For Rome, I have taken the BBC timeline, choosing the years in which there was a major change in regime, not that things were often tranquil in between. 

BBC Ancient Rome Timeline

By Dr Dominic Berry
http://www.bbc.co.uk/history/ancient/romans/rome_timeline.shtml

Foundation of Rome, 753 BC to expulsion of kings and founding of republic, 509 BC to end of struggles with patricians, 287 BC to first emperor 27 BC, citizenship extended to all free inhabitants of empire, 212 AD to capital moved to Constantinople 324 AD, fall of western empire. 476 AD. 
244, 260, 239, 112, 152.

The Lowland Classic Mayan dates are on page 153.  Protoclassic, 50 BC – 250 AD Early Classic 250 AD to 550 AD, hiatus, 550 AD – 600 AD Late Classic 600 AD – 800 AD Terminal Classic 800 AD – 1000 AD.
300, 300, 50, 200, 200.  The rounding to the nearest 50 years has already been done for us.

The Chaco Canyon dates are on page 180.  When a range is given, we choose the last date of the range.  Basketmaker III, 500 AD – 750 AD Pueblo I, 750 AD – 900 AD Early Pueblo II 900 AD – 1100 AD Late Pueblo II, 1000 AD – 1050 AD Early Pueblo III, 1050 – 1150 AD Late Pueblo III, 1150 AD – 1225 AD.
250, 150, 200, 50, 100, 75. 

At a glance we can see that the Roman and Mayan regimes averaged about 200 years in longevity while the Chaco Canyon periods last about 100.  I suspect that means we should not be splitting Pueblo II and Pueblo III, but since early and late Pueblo II overlap it is not clear how to lump them.  At all events, here is what we get when we group all three together and graph the results.

 

 

 

Experience of survival Roman, Mayan and Chaco Canyon regimes lumped together. 

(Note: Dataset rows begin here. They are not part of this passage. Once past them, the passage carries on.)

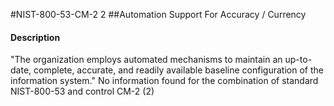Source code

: #NIST-800-53-CM-2 2
##Automation Support For Accuracy / Currency
#### Description
"The organization employs automated mechanisms to maintain an up-to-date, complete, accurate, and readily available baseline configuration of the information system."
No information found for the combination of standard NIST-800-53 and control CM-2 (2)
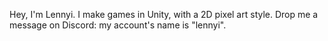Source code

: Hey, I'm Lennyi. I make games in Unity, with a 2D pixel art style. Drop me a message on Discord: my account's name is "lennyi".
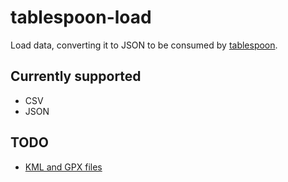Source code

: tablespoon-load
===============

Load data, converting it to JSON to be consumed by
[tablespoon](https://github.com/ajam/tablespoon).


Currently supported
-------------------

 * CSV
 * JSON


TODO
----

 * [KML and GPX files](https://www.npmjs.com/package/togeojson)
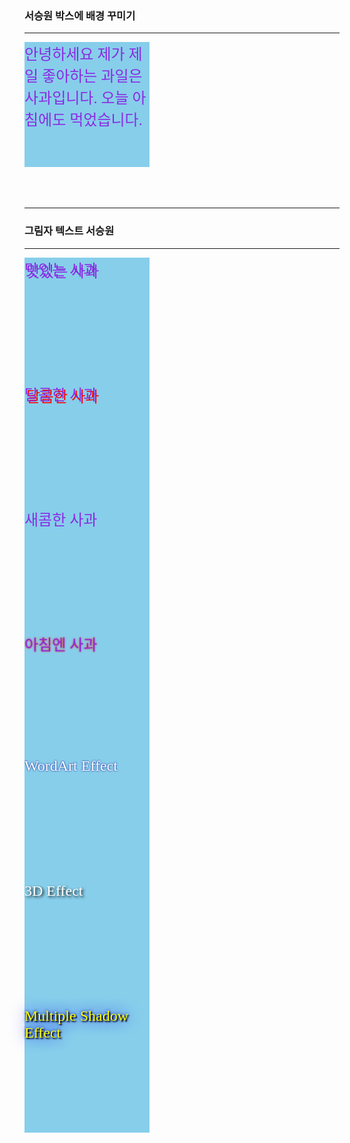 <!DOCTYPE html>
<html>
<head>
  <title>assignment#2</title>
  <style>
    div {
      background-color : skyblue;
      background-color : 100px 100px;
      background-image : url("media/apple1.png");
      background-repeat : repeat-y;
      background-position: center center;
    }
    div {
      width : 200px;
      height : 200px;
      color : blueviolet;
      font-size: 16px;
    }
  </style>
</head>
<body>
  <h3>서승원 박스에 배경 꾸미기</h3>
  <hr>
  <div>안녕하세요 제가 제일 좋아하는 과일은
  사과입니다. 오늘 아침에도 먹었습니다. </div>
  <script src="/__/firebase/init.js"></script>
  <script>
    var perf = firebase.performance();
    // ...
  </script>
</body>
<br><br><br><hr>
<head><title>텍스트 그림자</title>
  <style>
    div {
      font : normal 24px verdana;
    }
    .dropText {
      text-shadow: 3px 3px;
    }
    .redText {
      text-shadow: 3px 3px red;
    }
    .blurText {
      text-shadow: 3px 3px 5px skyblue;
    }
    .glowEffect {
      text-shadow: 0px 0px 3px red;
    }
    .wordArtEffect {
      color : white;
      text-shadow: 0px 0px 3px darkblue;
    }
    .threeDeffect {
      color : white;
      text-shadow: 2px 2px 4px black;
    }
    .multiEffect {
      color : yellow;
      text-shadow: 2px 2px 2px black, 0 0 25px blue, 0 0 5px darkblue;
    }
  </style></head>
  <body>
    <h3>그림자 텍스트 서승원</h3>
    <hr>
    <div class="dropText">맛있는 사과</div>
    <div class="redText">달콤한 사과</div>
    <div class="blurText">새콤한 사과</div>
    <div class="glowEffect">아침엔 사과</div>
    <div class="wordArtEffect">WordArt Effect</div>
    <div class="threeDeffect">3D Effect</div>
    <div class="multiEffect">Multiple Shadow Effect</div>
  </body>
</html>
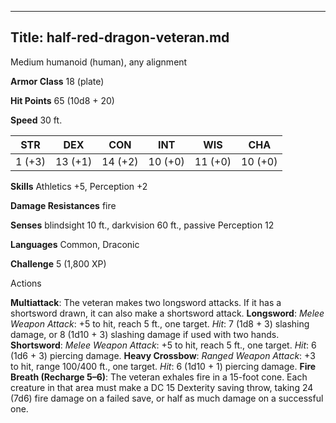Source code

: -------------------------
Title: half-red-dragon-veteran.md
-------------------------


Medium humanoid (human), any alignment

**Armor Class** 18 (plate)

**Hit Points** 65 (10d8 + 20)

**Speed** 30 ft.

  STR|         DEX|         CON|         INT|         WIS|         CHA
  -----------| -----------| -----------| -----------| -----------| -----------|
   1 (+3)   | 13 (+1)   | 14 (+2)   | 10 (+0)   | 11 (+0)   | 10 (+0)

**Skills** Athletics +5, Perception +2

**Damage Resistances** fire

**Senses** blindsight 10 ft., darkvision 60 ft., passive Perception 12

**Languages** Common, Draconic

**Challenge** 5 (1,800 XP)


Actions

**Multiattack**: The veteran makes two longsword attacks. If it has
    a shortsword drawn, it can also make a shortsword attack.
**Longsword**: *Melee Weapon Attack*: +5 to hit, reach 5 ft.,
    one target. *Hit*: 7 (1d8 + 3) slashing damage, or 8 (1d10 + 3)
    slashing damage if used with two hands.
**Shortsword**: *Melee Weapon Attack*: +5 to hit, reach 5 ft.,
    one target. *Hit*: 6 (1d6 + 3) piercing damage.
**Heavy Crossbow**: *Ranged Weapon Attack*: +3 to hit, range 100/400
    ft., one target. *Hit*: 6 (1d10 + 1) piercing damage.
**Fire Breath (Recharge 5–6)**: The veteran exhales fire in a
    15-foot cone. Each creature in that area must make a DC 15 Dexterity
    saving throw, taking 24 (7d6) fire damage on a failed save, or half
    as much damage on a successful one.

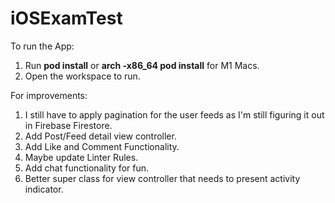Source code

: # iOSExamTest

To run the App:

1. Run **pod install** or **arch -x86_64 pod install** for M1 Macs.
2. Open the workspace to run.


For improvements:
1. I still have to apply pagination for the user feeds as I'm still figuring it out in Firebase Firestore.
2. Add Post/Feed detail view controller.
3. Add Like and Comment Functionality.
4. Maybe update Linter Rules.
5. Add chat functionality for fun.
6. Better super class for view controller that needs to present activity indicator.
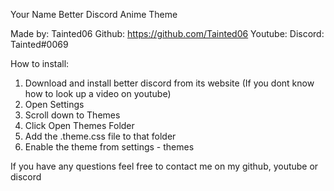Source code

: Your Name Better Discord Anime Theme

Made by: Tainted06
Github: https://github.com/Tainted06
Youtube:
Discord: Tainted#0069

How to install:

1. Download and install better discord from its website (If you dont know how to look up a video on youtube)
2. Open Settings
3. Scroll down to Themes
4. Click Open Themes Folder
5. Add the .theme.css file to that folder
6. Enable the theme from settings - themes

If you have any questions feel free to contact me on my github, youtube or discord
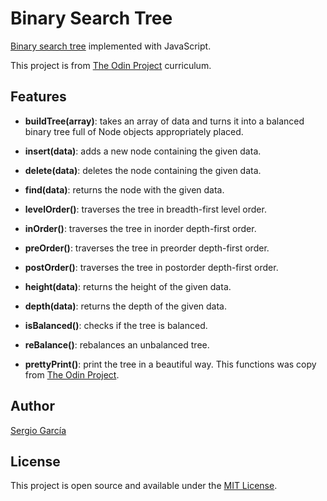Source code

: # Binary Search Tree
[Binary search tree](./src/binarySearchTrees.js) implemented with JavaScript.

This project is from [The Odin Project](https://www.theodinproject.com/lessons/javascript-binary-search-trees) curriculum.

## Features

- **buildTree(array)**: takes an array of data and turns it into a balanced binary tree full of Node objects appropriately placed.

- **insert(data)**: adds a new node containing the given data.

- **delete(data)**: deletes the node containing the given data.

- **find(data)**: returns the node with the given data.

- **levelOrder()**: traverses the tree in breadth-first level order.

- **inOrder()**: traverses the tree in inorder depth-first order.

- **preOrder()**: traverses the tree in preorder depth-first order.

- **postOrder()**: traverses the tree in postorder depth-first order.

- **height(data)**: returns the height of the given data.

- **depth(data)**: returns the depth of the given data.

- **isBalanced()**: checks if the tree is balanced.

- **reBalance()**: rebalances an unbalanced tree.

- **prettyPrint()**: print the tree in a beautiful way. This functions was copy from [The Odin Project](https://www.theodinproject.com/lessons/node-path-intermediate-html-and-css-admin-dashboard).


## Author

[Sergio García](https://github.com/sergiogarciiam)

## License

This project is open source and available under the [MIT License](./LICENSE).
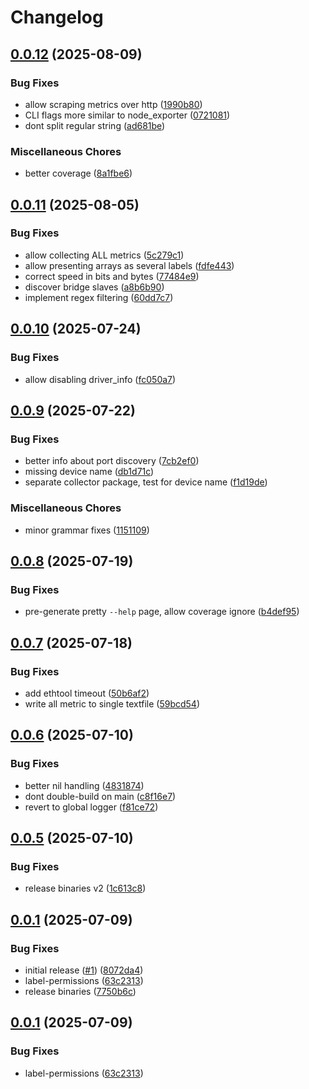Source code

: # Changelog

## [0.0.12](https://github.com/newrushbolt/go-ethtool-exporter/compare/v0.0.11...v0.0.12) (2025-08-09)


### Bug Fixes

* allow scraping metrics over http ([1990b80](https://github.com/newrushbolt/go-ethtool-exporter/commit/1990b801235ca4b9786d3bad7319034063a9a07f))
* CLI flags more similar to node_exporter ([0721081](https://github.com/newrushbolt/go-ethtool-exporter/commit/072108153f41c853c64ec4de76a9ccce6af6714e))
* dont split regular string ([ad681be](https://github.com/newrushbolt/go-ethtool-exporter/commit/ad681be7acd45328094713cb1e8b38e2b6617416))


### Miscellaneous Chores

* better coverage ([8a1fbe6](https://github.com/newrushbolt/go-ethtool-exporter/commit/8a1fbe6be05d1834ecc95cfe0324f954587b20f2))

## [0.0.11](https://github.com/newrushbolt/go-ethtool-exporter/compare/v0.0.10...v0.0.11) (2025-08-05)


### Bug Fixes

* allow collecting ALL metrics ([5c279c1](https://github.com/newrushbolt/go-ethtool-exporter/commit/5c279c10d36cb4bc21b053cbd0b8d5e6438e7425))
* allow presenting arrays as several labels ([fdfe443](https://github.com/newrushbolt/go-ethtool-exporter/commit/fdfe44304cc22185080d9f00360f09a0bd76355e))
* correct speed in bits and bytes ([77484e9](https://github.com/newrushbolt/go-ethtool-exporter/commit/77484e91bc36cee688ee0078a949aa1fcaab14d5))
* discover bridge slaves ([a8b6b90](https://github.com/newrushbolt/go-ethtool-exporter/commit/a8b6b9037a34175c2711cbba67454b9009bf7493))
* implement regex filtering ([60dd7c7](https://github.com/newrushbolt/go-ethtool-exporter/commit/60dd7c73c6a44370d7319956237bad20a03fbc1e))

## [0.0.10](https://github.com/newrushbolt/go-ethtool-exporter/compare/v0.0.9...v0.0.10) (2025-07-24)


### Bug Fixes

* allow disabling driver_info ([fc050a7](https://github.com/newrushbolt/go-ethtool-exporter/commit/fc050a7dfb7b3a92b9d658cb01a9e7c41303254c))

## [0.0.9](https://github.com/newrushbolt/go-ethtool-exporter/compare/v0.0.8...v0.0.9) (2025-07-22)


### Bug Fixes

* better info about port discovery ([7cb2ef0](https://github.com/newrushbolt/go-ethtool-exporter/commit/7cb2ef010a8d9bc3a1fcfd0cb4298e8f32d045be))
* missing device name ([db1d71c](https://github.com/newrushbolt/go-ethtool-exporter/commit/db1d71c2cb0a9ab555f4a357a742f0fe1e36a3d7))
* separate collector package, test for device name ([f1d19de](https://github.com/newrushbolt/go-ethtool-exporter/commit/f1d19dea0b79deabcbe637b4a76de67a1d9fe7be))


### Miscellaneous Chores

* minor grammar fixes ([1151109](https://github.com/newrushbolt/go-ethtool-exporter/commit/1151109608c08270e0b58504fbfd457c90a06c5d))

## [0.0.8](https://github.com/newrushbolt/go-ethtool-exporter/compare/v0.0.7...v0.0.8) (2025-07-19)


### Bug Fixes

* pre-generate pretty `--help` page, allow coverage ignore ([b4def95](https://github.com/newrushbolt/go-ethtool-exporter/commit/b4def955ef5a3089f9191be756962114b8406bd8))

## [0.0.7](https://github.com/newrushbolt/go-ethtool-exporter/compare/v0.0.6...v0.0.7) (2025-07-18)


### Bug Fixes

* add ethtool timeout ([50b6af2](https://github.com/newrushbolt/go-ethtool-exporter/commit/50b6af28f4e1e5e3ea96798bdf0f077c66758fd6))
* write all metric to single textfile ([59bcd54](https://github.com/newrushbolt/go-ethtool-exporter/commit/59bcd548c117ecba6050496809452ec95bdf3dd3))

## [0.0.6](https://github.com/newrushbolt/go-ethtool-exporter/compare/v0.0.5...v0.0.6) (2025-07-10)


### Bug Fixes

* better nil handling ([4831874](https://github.com/newrushbolt/go-ethtool-exporter/commit/4831874d5d34490cee24f1b9bf334a21c9be4af2))
* dont double-build on main ([c8f16e7](https://github.com/newrushbolt/go-ethtool-exporter/commit/c8f16e7d554bd205bd7f1fa36fdfc8986d642a98))
* revert to global logger ([f81ce72](https://github.com/newrushbolt/go-ethtool-exporter/commit/f81ce721577129071dbfad024aa12448db5a95c0))

## [0.0.5](https://github.com/newrushbolt/go-ethtool-exporter/compare/v0.0.1...v0.0.5) (2025-07-10)


### Bug Fixes

* release binaries v2 ([1c613c8](https://github.com/newrushbolt/go-ethtool-exporter/commit/1c613c8b57ee373d65d31430570f44cbaaf18e2a))

## [0.0.1](https://github.com/newrushbolt/go-ethtool-exporter/compare/v0.0.1...v0.0.1) (2025-07-09)


### Bug Fixes

* initial release ([#1](https://github.com/newrushbolt/go-ethtool-exporter/issues/1)) ([8072da4](https://github.com/newrushbolt/go-ethtool-exporter/commit/8072da497dacc3deb4e93f2fba315a768133e8b3))
* label-permissions ([63c2313](https://github.com/newrushbolt/go-ethtool-exporter/commit/63c2313dedce4bfcdbe580d39aca8966527f43d0))
* release binaries ([7750b6c](https://github.com/newrushbolt/go-ethtool-exporter/commit/7750b6cf4f52caf81863eda7fae7b9549b2e4309))

## [0.0.1](https://github.com/newrushbolt/go-ethtool-exporter/compare/v0.0.1...v0.0.1) (2025-07-09)


### Bug Fixes

* label-permissions ([63c2313](https://github.com/newrushbolt/go-ethtool-exporter/commit/63c2313dedce4bfcdbe580d39aca8966527f43d0))
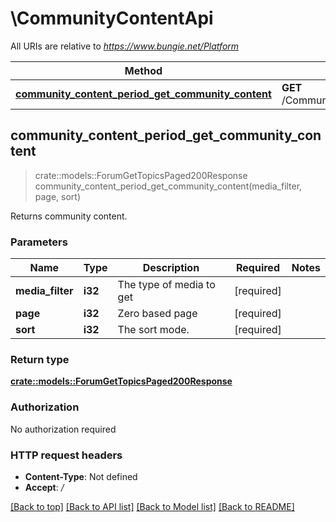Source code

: # \CommunityContentApi

All URIs are relative to *https://www.bungie.net/Platform*

Method | HTTP request | Description
------------- | ------------- | -------------
[**community_content_period_get_community_content**](CommunityContentApi.md#community_content_period_get_community_content) | **GET** /CommunityContent/Get/{sort}/{mediaFilter}/{page}/ | 



## community_content_period_get_community_content

> crate::models::ForumGetTopicsPaged200Response community_content_period_get_community_content(media_filter, page, sort)


Returns community content.

### Parameters


Name | Type | Description  | Required | Notes
------------- | ------------- | ------------- | ------------- | -------------
**media_filter** | **i32** | The type of media to get | [required] |
**page** | **i32** | Zero based page | [required] |
**sort** | **i32** | The sort mode. | [required] |

### Return type

[**crate::models::ForumGetTopicsPaged200Response**](Forum_GetTopicsPaged_200_response.md)

### Authorization

No authorization required

### HTTP request headers

- **Content-Type**: Not defined
- **Accept**: */*

[[Back to top]](#) [[Back to API list]](../README.md#documentation-for-api-endpoints) [[Back to Model list]](../README.md#documentation-for-models) [[Back to README]](../README.md)

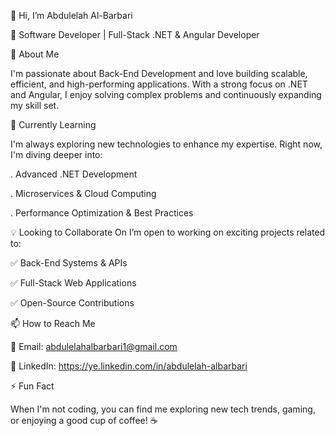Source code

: 👋 Hi, I’m Abdulelah Al-Barbari

🚀 Software Developer | Full-Stack .NET & Angular Developer

👀 About Me

I'm passionate about Back-End Development and love building scalable, efficient, and high-performing applications. With a strong focus on .NET and Angular, I enjoy solving complex problems and continuously expanding my skill set.

🌱 Currently Learning

I'm always exploring new technologies to enhance my expertise. Right now, I'm diving deeper into:

. Advanced .NET Development

. Microservices & Cloud Computing

. Performance Optimization & Best Practices

💡 Looking to Collaborate On
I’m open to working on exciting projects related to:

✅ Back-End Systems & APIs

✅ Full-Stack Web Applications

✅ Open-Source Contributions

📫 How to Reach Me 

📧 Email: abdulelahalbarbari1@gmail.com

💼 LinkedIn: https://ye.linkedin.com/in/abdulelah-albarbari


⚡ Fun Fact

When I'm not coding, you can find me exploring new tech trends, gaming, or enjoying a good cup of coffee! ☕
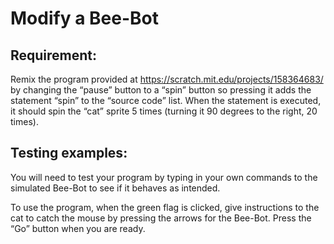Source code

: # Modify a Bee-Bot

## Requirement:

Remix the program provided at <https://scratch.mit.edu/projects/158364683/> by changing the “pause” button to a “spin” button so pressing it adds the statement “spin” to the “source code” list. When the statement is executed, it should spin the “cat” sprite 5 times (turning it 90 degrees to the right, 20 times).

## Testing examples:

You will need to test your program by typing in your own commands to the simulated Bee-Bot to see if it behaves as intended.

To use the program, when the green flag is clicked, give instructions to the cat to catch the mouse by pressing the arrows for the Bee-Bot. Press the “Go” button when you are ready.
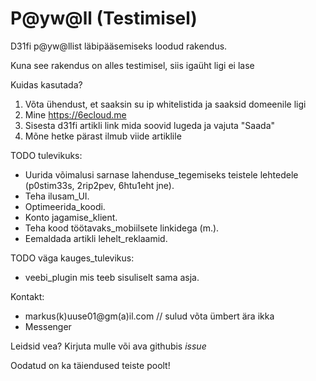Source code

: # P@yw@ll (Testimisel)

D31fi p@yw@llist läbipääsemiseks loodud rakendus.

Kuna see rakendus on alles testimisel, siis igaüht ligi ei lase

Kuidas kasutada?
1. Võta ühendust, et saaksin su ip whitelistida ja saaksid domeenile ligi
2. Mine https://6ecloud.me
3. Sisesta d31fi artikli link mida soovid lugeda ja vajuta "Saada"
4. Mõne hetke pärast ilmub viide artiklile



TODO tulevikuks:
* Uurida võimalusi sarnase lahenduse_tegemiseks teistele lehtedele (p0stim33s, 2rip2pev, 6htu1eht jne).
* Teha ilusam_UI.
* Optimeerida_koodi.
* Konto jagamise_klient.
* Teha kood töötavaks_mobiilsete linkidega (m.).
* Eemaldada artikli lehelt_reklaamid.

TODO väga kauges_tulevikus:
* veebi_plugin mis teeb sisuliselt sama asja.

Kontakt:
* markus(k)uuse01@gm(a)il.com // sulud võta ümbert ära ikka
* Messenger

Leidsid vea? Kirjuta mulle või ava githubis _issue_

Oodatud on ka täiendused teiste poolt!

The shape of the curve is much like the curve for Mesopotamia.  I suppose that before any group emerged as dominant in any of these societies it already had a history of being a significant sized population with mutual socialization.  At all events, the line adds further evidence, if it were needed, to the effect that urban civilizations in any century and on any continent face a single dominant threat.  The only such threat must be demographic, must in fact be a lowered birth rate and this infertility can only be because of the genetic effect of a large gene pool.